Her four-day investigative mission to this ex-Soviet republic, which ended Thursday, was prompted by media reports that newborn babies had disappeared from hospital No. 6 in the eastern city of Kharkiv. According to the reports, the babies were allegedly stolen to be sold for adoption or to be harvested for organs. The parents were told they were dead, and their requests to see the bodies were denied.
Ukrainian activists say the number of newborns who disappeared from the city between 2001 and 2003 could be in the hundreds, and there are fears that the problem extends beyond Kharkiv. Ukrainians are often targeted by human traffickers because of their poverty and the country's location at the crossroads of Europe.
But the victims are more typically young women who work in the sex industry, and reports about newborns being seized shortly after delivery shocked this nation of 48 million.
Vermot-Mangold said she had personally received information about four cases, but feared that the numbers could grow.

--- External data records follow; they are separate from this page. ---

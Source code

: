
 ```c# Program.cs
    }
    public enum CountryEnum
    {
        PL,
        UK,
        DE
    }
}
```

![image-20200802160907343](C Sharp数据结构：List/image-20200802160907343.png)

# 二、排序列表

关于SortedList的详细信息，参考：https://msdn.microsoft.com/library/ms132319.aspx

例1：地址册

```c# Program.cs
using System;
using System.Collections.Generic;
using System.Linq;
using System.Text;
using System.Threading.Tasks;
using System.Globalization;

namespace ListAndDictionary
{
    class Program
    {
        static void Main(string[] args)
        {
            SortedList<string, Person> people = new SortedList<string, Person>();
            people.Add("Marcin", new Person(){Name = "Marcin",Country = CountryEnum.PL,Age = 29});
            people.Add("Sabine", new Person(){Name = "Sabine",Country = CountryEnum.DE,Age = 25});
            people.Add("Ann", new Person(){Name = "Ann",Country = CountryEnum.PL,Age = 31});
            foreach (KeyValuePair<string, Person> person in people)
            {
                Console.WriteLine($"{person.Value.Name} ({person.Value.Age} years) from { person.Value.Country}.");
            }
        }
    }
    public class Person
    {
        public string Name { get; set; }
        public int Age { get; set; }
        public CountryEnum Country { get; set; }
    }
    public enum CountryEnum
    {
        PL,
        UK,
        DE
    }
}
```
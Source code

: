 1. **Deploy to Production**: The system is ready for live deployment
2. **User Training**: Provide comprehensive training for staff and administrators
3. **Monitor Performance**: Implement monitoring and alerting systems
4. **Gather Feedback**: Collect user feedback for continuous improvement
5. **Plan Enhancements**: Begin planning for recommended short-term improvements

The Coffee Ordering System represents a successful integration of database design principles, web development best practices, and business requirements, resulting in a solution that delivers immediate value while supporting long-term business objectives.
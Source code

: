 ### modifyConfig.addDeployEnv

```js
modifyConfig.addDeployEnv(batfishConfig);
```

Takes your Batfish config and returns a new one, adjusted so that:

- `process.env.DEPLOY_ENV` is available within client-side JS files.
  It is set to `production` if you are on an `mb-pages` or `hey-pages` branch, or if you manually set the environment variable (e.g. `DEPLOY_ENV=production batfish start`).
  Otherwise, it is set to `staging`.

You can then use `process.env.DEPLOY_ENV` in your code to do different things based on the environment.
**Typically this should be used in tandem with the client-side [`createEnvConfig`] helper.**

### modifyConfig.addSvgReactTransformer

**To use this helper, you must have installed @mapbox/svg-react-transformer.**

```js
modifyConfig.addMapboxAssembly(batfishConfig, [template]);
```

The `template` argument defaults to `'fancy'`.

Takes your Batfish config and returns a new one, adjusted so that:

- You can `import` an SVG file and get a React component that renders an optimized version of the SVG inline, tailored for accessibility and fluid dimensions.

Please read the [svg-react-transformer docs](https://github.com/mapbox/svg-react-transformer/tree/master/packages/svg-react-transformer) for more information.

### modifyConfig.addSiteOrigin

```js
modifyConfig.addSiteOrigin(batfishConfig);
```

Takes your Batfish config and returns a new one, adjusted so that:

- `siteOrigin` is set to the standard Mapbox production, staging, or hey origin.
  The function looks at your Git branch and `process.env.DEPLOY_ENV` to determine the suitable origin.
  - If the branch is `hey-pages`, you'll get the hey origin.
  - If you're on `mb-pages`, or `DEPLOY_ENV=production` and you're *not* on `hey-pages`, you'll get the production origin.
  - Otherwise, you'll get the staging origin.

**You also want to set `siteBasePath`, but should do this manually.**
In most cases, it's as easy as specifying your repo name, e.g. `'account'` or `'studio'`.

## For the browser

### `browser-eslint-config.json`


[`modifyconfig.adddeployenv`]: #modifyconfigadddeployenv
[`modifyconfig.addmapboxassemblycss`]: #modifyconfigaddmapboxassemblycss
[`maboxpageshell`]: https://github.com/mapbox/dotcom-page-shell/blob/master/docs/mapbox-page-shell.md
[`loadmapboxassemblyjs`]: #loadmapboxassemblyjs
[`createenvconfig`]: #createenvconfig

She said, to the AP, the Council of Europe would insist that all cases are thoroughly investigated, and would monitor the situation. The Prosecutor General's Office confirmed its investigation into the reported cases in Kharkiv remains open, and Vermot-Mangold said prosecutors promised her that "every single case would be re-examined."
"I am delighted, words can't describe it," said Tetyana Zakharova, an activist who has tried to bring the cases to justice for three years. "This is the push the investigation needed, the push we've been waiting for."